Fee-free rebalancing to support JIT-routing



Summary:

The context focuses on JIT-routing, which is a method that allows nodes to perform channel rebalance operations just in time for forwarding requests. The current fee structure for rebalancing from one channel to another under the existing network requires a fee, making JIT-routing challenging. To address this issue, Rene Pickhardt proposes a "fee-free rebalance" to better support JIT-routing.The author considers the simplest case of useful JIT-routing where three nodes form a tiny cyclic superhub with perfectly balanced channels but limited usable capacity. In this scenario, the rebalancing of channels would require a fee under the current network. Therefore, the author suggests arguing for a fee-free forwarding, but only for the last hop in the rebalance. To achieve this, an HTLC-dependent construction is proposed where both nodes agree to create a 0.06 BTC output on both commitment transactions using a specific SCRIPT and exchange signatures for two special transactions, HTLC-waivefee-timeout and HTLC-waivefee-success, before exchanging signatures for the commitment transactions as usual through `commitment_signed`, then `revoke_and_ack`. The context also discusses the use of Channel Factories for JIT-routing.

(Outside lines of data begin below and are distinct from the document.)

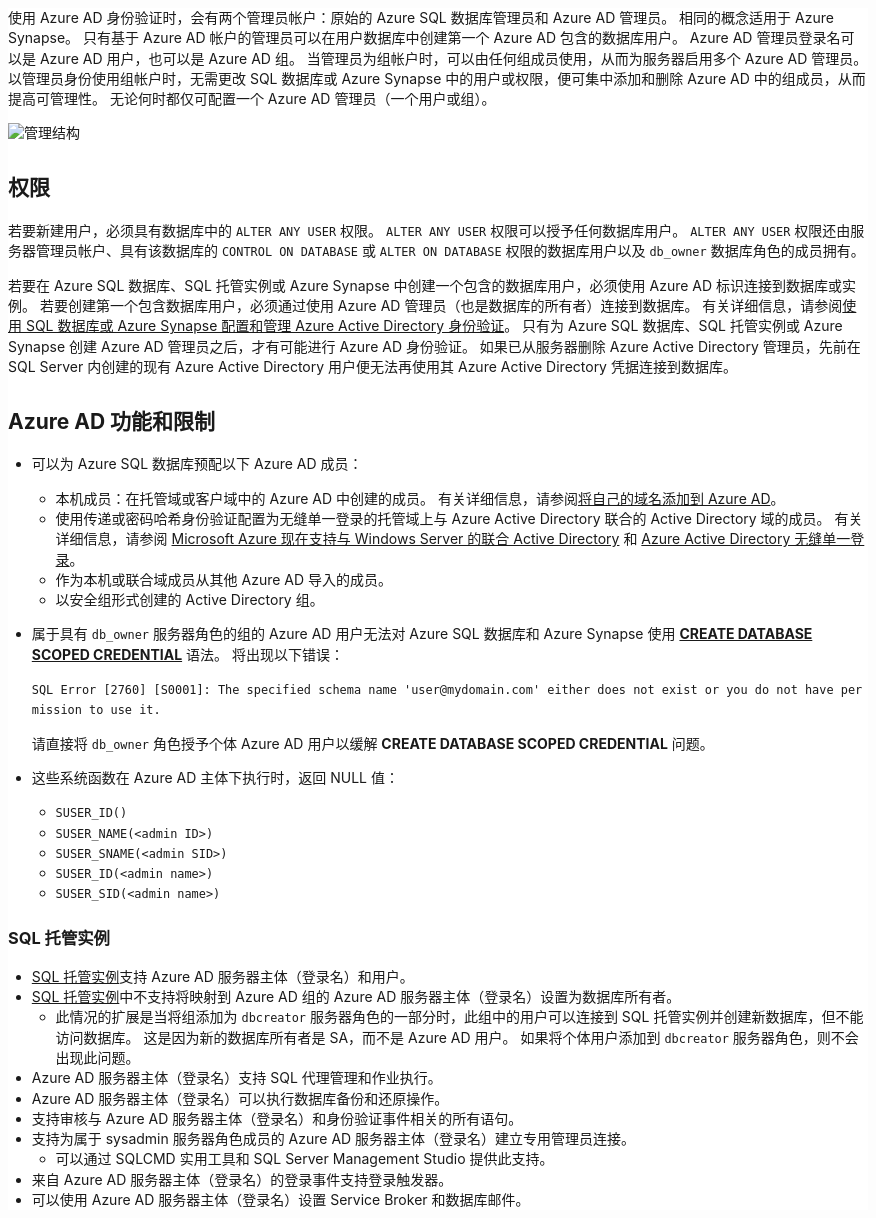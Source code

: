 使用 Azure AD 身份验证时，会有两个管理员帐户：原始的 Azure SQL 数据库管理员和 Azure AD 管理员。 相同的概念适用于 Azure Synapse。 只有基于 Azure AD 帐户的管理员可以在用户数据库中创建第一个 Azure AD 包含的数据库用户。 Azure AD 管理员登录名可以是 Azure AD 用户，也可以是 Azure AD 组。 当管理员为组帐户时，可以由任何组成员使用，从而为服务器启用多个 Azure AD 管理员。 以管理员身份使用组帐户时，无需更改 SQL 数据库或 Azure Synapse 中的用户或权限，便可集中添加和删除 Azure AD 中的组成员，从而提高可管理性。 无论何时都仅可配置一个 Azure AD 管理员（一个用户或组）。

![管理结构][3]

## <a name="permissions"></a>权限

若要新建用户，必须具有数据库中的 `ALTER ANY USER` 权限。 `ALTER ANY USER` 权限可以授予任何数据库用户。 `ALTER ANY USER` 权限还由服务器管理员帐户、具有该数据库的 `CONTROL ON DATABASE` 或 `ALTER ON DATABASE` 权限的数据库用户以及 `db_owner` 数据库角色的成员拥有。

若要在 Azure SQL 数据库、SQL 托管实例或 Azure Synapse 中创建一个包含的数据库用户，必须使用 Azure AD 标识连接到数据库或实例。 若要创建第一个包含数据库用户，必须通过使用 Azure AD 管理员（也是数据库的所有者）连接到数据库。 有关详细信息，请参阅[使用 SQL 数据库或 Azure Synapse 配置和管理 Azure Active Directory 身份验证](authentication-aad-configure.md)。 只有为 Azure SQL 数据库、SQL 托管实例或 Azure Synapse 创建 Azure AD 管理员之后，才有可能进行 Azure AD 身份验证。 如果已从服务器删除 Azure Active Directory 管理员，先前在 SQL Server 内创建的现有 Azure Active Directory 用户便无法再使用其 Azure Active Directory 凭据连接到数据库。

## <a name="azure-ad-features-and-limitations"></a>Azure AD 功能和限制

- 可以为 Azure SQL 数据库预配以下 Azure AD 成员：

  - 本机成员：在托管域或客户域中的 Azure AD 中创建的成员。 有关详细信息，请参阅[将自己的域名添加到 Azure AD](../../active-directory/fundamentals/add-custom-domain.md)。
  - 使用传递或密码哈希身份验证配置为无缝单一登录的托管域上与 Azure Active Directory 联合的 Active Directory 域的成员。 有关详细信息，请参阅 [Microsoft Azure 现在支持与 Windows Server 的联合 Active Directory](https://azure.microsoft.com/blog/windows-azure-now-supports-federation-with-windows-server-active-directory//) 和 [Azure Active Directory 无缝单一登录](../../active-directory/hybrid/how-to-connect-sso.md)。
  - 作为本机或联合域成员从其他 Azure AD 导入的成员。
  - 以安全组形式创建的 Active Directory 组。

- 属于具有 `db_owner` 服务器角色的组的 Azure AD 用户无法对 Azure SQL 数据库和 Azure Synapse 使用 **[CREATE DATABASE SCOPED CREDENTIAL](/sql/t-sql/statements/create-database-scoped-credential-transact-sql)** 语法。 将出现以下错误：

    `SQL Error [2760] [S0001]: The specified schema name 'user@mydomain.com' either does not exist or you do not have permission to use it.`

    请直接将 `db_owner` 角色授予个体 Azure AD 用户以缓解 **CREATE DATABASE SCOPED CREDENTIAL** 问题。

- 这些系统函数在 Azure AD 主体下执行时，返回 NULL 值：

  - `SUSER_ID()`
  - `SUSER_NAME(<admin ID>)`
  - `SUSER_SNAME(<admin SID>)`
  - `SUSER_ID(<admin name>)`
  - `SUSER_SID(<admin name>)`

### <a name="sql-managed-instance"></a>SQL 托管实例

- [SQL 托管实例](../managed-instance/sql-managed-instance-paas-overview.md)支持 Azure AD 服务器主体（登录名）和用户。
- [SQL 托管实例](../managed-instance/sql-managed-instance-paas-overview.md)中不支持将映射到 Azure AD 组的 Azure AD 服务器主体（登录名）设置为数据库所有者。
  - 此情况的扩展是当将组添加为 `dbcreator` 服务器角色的一部分时，此组中的用户可以连接到 SQL 托管实例并创建新数据库，但不能访问数据库。 这是因为新的数据库所有者是 SA，而不是 Azure AD 用户。 如果将个体用户添加到 `dbcreator` 服务器角色，则不会出现此问题。
- Azure AD 服务器主体（登录名）支持 SQL 代理管理和作业执行。
- Azure AD 服务器主体（登录名）可以执行数据库备份和还原操作。
- 支持审核与 Azure AD 服务器主体（登录名）和身份验证事件相关的所有语句。
- 支持为属于 sysadmin 服务器角色成员的 Azure AD 服务器主体（登录名）建立专用管理员连接。
  - 可以通过 SQLCMD 实用工具和 SQL Server Management Studio 提供此支持。
- 来自 Azure AD 服务器主体（登录名）的登录事件支持登录触发器。
- 可以使用 Azure AD 服务器主体（登录名）设置 Service Broker 和数据库邮件。


[1]: ./media/authentication-aad-overview/1aad-auth-diagram.png
[2]: ./media/authentication-aad-overview/2subscription-relationship.png
[3]: ./media/authentication-aad-overview/3admin-structure.png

The author proposes the idea of using channel factories to allow for JIT-routing and suggests that a factory-level channel reorganization could be used to waive the fees charged by nodes during a channel rebalance. However, the reduced capacity in a channel could mean that nodes are disincentivized to allow the transfer of capacity away from their channel without recompense.Additionally, the author notes that the BOLT #7 spec does not specify that `fee_base_msat` or `fee_proportional_millionths` must be non-zero, indicating that 0 routing fees are already allowed. The author proposes the use of zero routing fees instead of negative ones to support rebalancing and believes that this solution will fix multiple problems without requiring any spec changes.